PRESENTED BY: PEAR A BHUIYAN PROJECT UPDATE PRESENTATION CSI 5386, FALL 2012 Title: Exploring Natural Language Parsing Techniques and evaluations PRESENTED BY: PEAR A BHUIYAN
OBJECTIVE OF THE PROJECT To learn some parsing techniques and evaluation methods by studying research papers. Collect research papers and select three large papers which describe parsing techniques or evaluation methods. Study to learn those techniques of parsing and evaluation methods. Summarize them and write a composite report with strengths and weaknesses.
INTRODUCTION Parsing is defined as the task of recognizing an input string and assigning a structure to it. It is useful in applications like grammar checking, as an intermediate stage of semantic analysis, information extraction etc. We have learnt some parsing algorithms in this course. The goal of this project is to learn some other parsing techniques by searching and studying some research papers on parsing and to write a review report on this. Therefore, I have collected 9 research papers on parsing. Of them, I have chosen 3 large papers to study and write the composite review report. At this point it is hard to summarize them as it needs more study to grasp the contents. Thus, for now we have a look at each paper individually.
PAPER-1 Title: Head-driven statistical models for natural language parsing.
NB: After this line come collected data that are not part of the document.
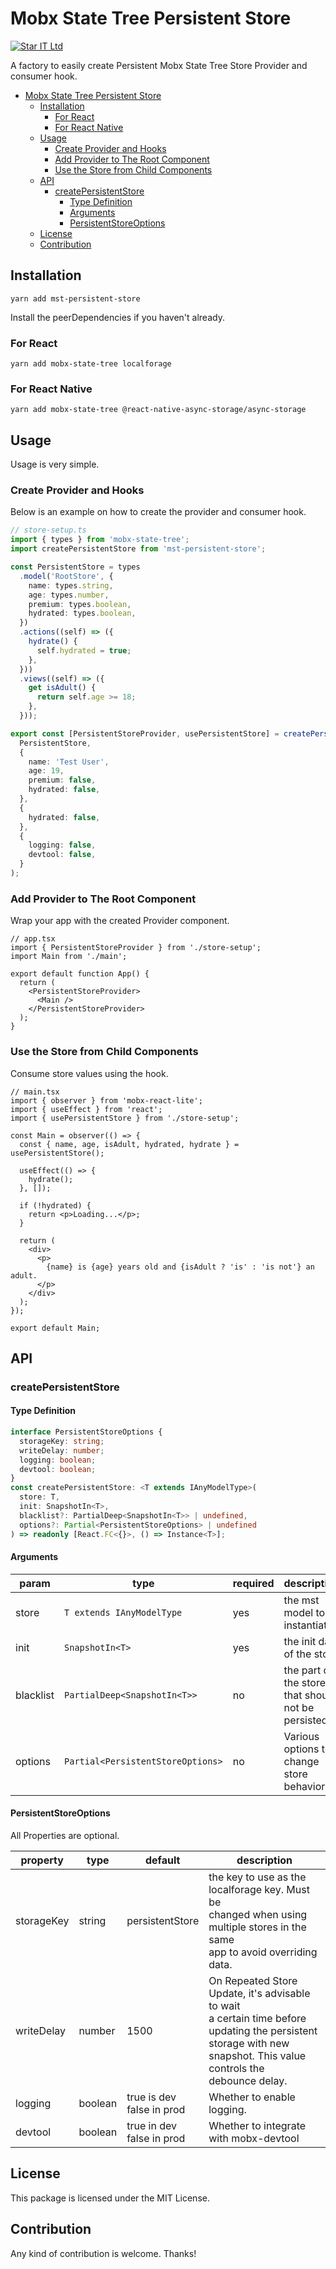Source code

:# Mobx State Tree Persistent Store

[![Star IT Ltd](https://staritltd.com/wp-content/uploads/2019/10/Web_Logo_of_Star_IT_158x80.png)](https://staritltd.com)

A factory to easily create Persistent Mobx State Tree Store Provider and consumer hook.

- [Mobx State Tree Persistent Store](#mobx-state-tree-persistent-store)
  - [Installation](#installation)
    - [For React](#for-react)
    - [For React Native](#for-react-native)
  - [Usage](#usage)
    - [Create Provider and Hooks](#create-provider-and-hooks)
    - [Add Provider to The Root Component](#add-provider-to-the-root-component)
    - [Use the Store from Child Components](#use-the-store-from-child-components)
  - [API](#api)
    - [createPersistentStore](#createpersistentstore)
      - [Type Definition](#type-definition)
      - [Arguments](#arguments)
      - [PersistentStoreOptions](#persistentstoreoptions)
  - [License](#license)
  - [Contribution](#contribution)

## Installation

`yarn add mst-persistent-store`

Install the peerDependencies if you haven't already.

### For React

`yarn add mobx-state-tree localforage`

### For React Native

`yarn add mobx-state-tree @react-native-async-storage/async-storage`

## Usage

Usage is very simple.

### Create Provider and Hooks

Below is an example on how to create the provider and consumer hook.

```ts
// store-setup.ts
import { types } from 'mobx-state-tree';
import createPersistentStore from 'mst-persistent-store';

const PersistentStore = types
  .model('RootStore', {
    name: types.string,
    age: types.number,
    premium: types.boolean,
    hydrated: types.boolean,
  })
  .actions((self) => ({
    hydrate() {
      self.hydrated = true;
    },
  }))
  .views((self) => ({
    get isAdult() {
      return self.age >= 18;
    },
  }));

export const [PersistentStoreProvider, usePersistentStore] = createPersistentStore(
  PersistentStore,
  {
    name: 'Test User',
    age: 19,
    premium: false,
    hydrated: false,
  },
  {
    hydrated: false,
  },
  {
    logging: false,
    devtool: false,
  }
);
```

### Add Provider to The Root Component

Wrap your app with the created Provider component.

```tsx
// app.tsx
import { PersistentStoreProvider } from './store-setup';
import Main from './main';

export default function App() {
  return (
    <PersistentStoreProvider>
      <Main />
    </PersistentStoreProvider>
  );
}
```

### Use the Store from Child Components

Consume store values using the hook.

```tsx
// main.tsx
import { observer } from 'mobx-react-lite';
import { useEffect } from 'react';
import { usePersistentStore } from './store-setup';

const Main = observer(() => {
  const { name, age, isAdult, hydrated, hydrate } = usePersistentStore();

  useEffect(() => {
    hydrate();
  }, []);

  if (!hydrated) {
    return <p>Loading...</p>;
  }

  return (
    <div>
      <p>
        {name} is {age} years old and {isAdult ? 'is' : 'is not'} an adult.
      </p>
    </div>
  );
});

export default Main;
```

## API

### createPersistentStore

#### Type Definition

```ts
interface PersistentStoreOptions {
  storageKey: string;
  writeDelay: number;
  logging: boolean;
  devtool: boolean;
}
const createPersistentStore: <T extends IAnyModelType>(
  store: T,
  init: SnapshotIn<T>,
  blacklist?: PartialDeep<SnapshotIn<T>> | undefined,
  options?: Partial<PersistentStoreOptions> | undefined
) => readonly [React.FC<{}>, () => Instance<T>];
```

#### Arguments

| param     | type                            | required | description                                        |
| --------- | ------------------------------- | -------- | -------------------------------------------------- |
| store     | `T extends IAnyModelType`         | yes      | the mst model to instantiate                       |
| init      | `SnapshotIn<T>`                   | yes      | the init data of the store                         |
| blacklist | `PartialDeep<SnapshotIn<T>>`      | no       | the part of the store that should not be persisted |
| options   | `Partial<PersistentStoreOptions>` | no       | Various options to change store behavior           |

#### PersistentStoreOptions

All Properties are optional.

| property   | type    | default                      | description                                                                                                                                                                 |
| ---------- | ------- | ---------------------------- | --------------------------------------------------------------------------------------------------------------------------------------------------------------------------- |
| storageKey | string  | persistentStore              | the key to use as the localforage key. Must be <br>changed when using multiple stores in the same<br>app to avoid overriding data.                                          |
| writeDelay | number  | 1500                         | On Repeated Store Update, it's advisable to wait<br>a certain time before updating the persistent <br>storage with new snapshot. This value controls the<br>debounce delay. |
| logging    | boolean | true is dev<br>false in prod | Whether to enable logging.                                                                                                                                                  |
| devtool    | boolean | true in dev<br>false in prod | Whether to integrate with mobx-devtool                                                                                                                                      |

## License

This package is licensed under the MIT License.

## Contribution

Any kind of contribution is welcome. Thanks!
Author: Michel Collins, MIT Computer Science and Artificial Intelligence Laboratory, Published: © 2003 Association of computational linguistics. (49 pages) Three parsing models were introduced and evaluated on the Penn Wall Street Journal Treebank. Their strengths and weaknesses were discussed. The effects of various features on the parsing accuracy. The relationship of the models to other work on statistical parsing.
PAPER-1: Model 1 This extends probabilistic context-free grammars (PCFGs) to lexicalized grammars. Context-free grammar is defined as a 4-tuple (N,∑,A,R) where N is a set of non-terminals, ∑ is an alphabet, A is a start symbol in N, and R is a finite set of rules. In probabilistic context-free grammar (PCFG) each rule in a grammar has a probability. A PCFG can be lexicalized by associating a word w and a part-of-speech tag t with each non-terminal X in the tree.
PAPER-1: Model-2 &3 Model-2 extends the parser to distinct between complement and adjunct(temporal modifier). This may help parsing accuracy. Model-3 gives a probabilistic treatment of wh-movement.
PAPER-2 Title: Discriminative re-ranking for natural language parsing,. Authors: By: Michel Collins and Terry Koo, MIT Computer Science and Artificial Intelligence Laboratory. Published in: © 2005 Association of computational linguistics. (46 pages).
PAPER-2 This article provides with some approaches to re-rank the output of an existing probabilistic parser. The base parser defines an initial ranking of the candidate parse trees. A second model uses some additional features to improve the initial ranking. A method based on the boosting approach is introduced for re-ranking the parse trees.
PAPER-2 The algorithm can be viewed as a feature selection method. The boosting method is applied to parsing the wall Street Journal (WSJ) treebank. The method combines the log-likelihood under a baseline model with evidence from an additional 500000 features over parse trees. The new model achieved 89.75% whereas the baseline model achieved 88.2%.
PAPER-3 Title: Wide-Coverage Deep Statistical Parsing Using Automatic Dependency Structure Annotation. Authors: , Aoife Cahill, Michael Burke, Ruth O’ Donovan, Josef van Geabith, and Andy Way, Dublin City University, Stefan Riezler, Palo Alto Research Center. Published in: © 2008 Association of computational linguistics.(44 pages).
PAPER-3 Tree-based parser evaluation has some drawbacks: Does not provide enough information for NLP applications like deep dependency relations, predicate- argument structure etc. A number of alternative tree representations for the same input. Such problems motivated research on dependency based parser evaluation.
PAPER-3 A number of researchers conducted such experiments using simple and automatic methods to convert shallow parsers output trees into dependencies. In this article, such experiments revisited using sophisticated automatic LFG f-structure annotation methodologies. Various PCFG and history-based parsers are compared to find a baseline parsing system that fits best into this automatic dependency structure annotation technique. The experiments show that the combined system of syntactic parser and dependency structure annotation outperforms hand-crafted deep wide coverage grammars.
PAPER-3 Four machine-learning based shallow parsers and two hand-crafted wide coverage deep probabilistic parsers were evaluated. Their best system achieved f-score of 82.73% against PARC 700 Dependency Bank whereas the f-score for the hand crafted LFG grammar and XLE parsing system was 80.55%(2.18% improvement). The system achieved f-score of 80.23% against the CBS 500 Dependency Bank whereas the f- score for the hand-crafted RASP grammar and parsing system was 76.57%(3.66% improvement).
YET TO DO Studying the papers thoroughly to understand different parsing techniques and evaluation methods. Writing a report on the review of the papers.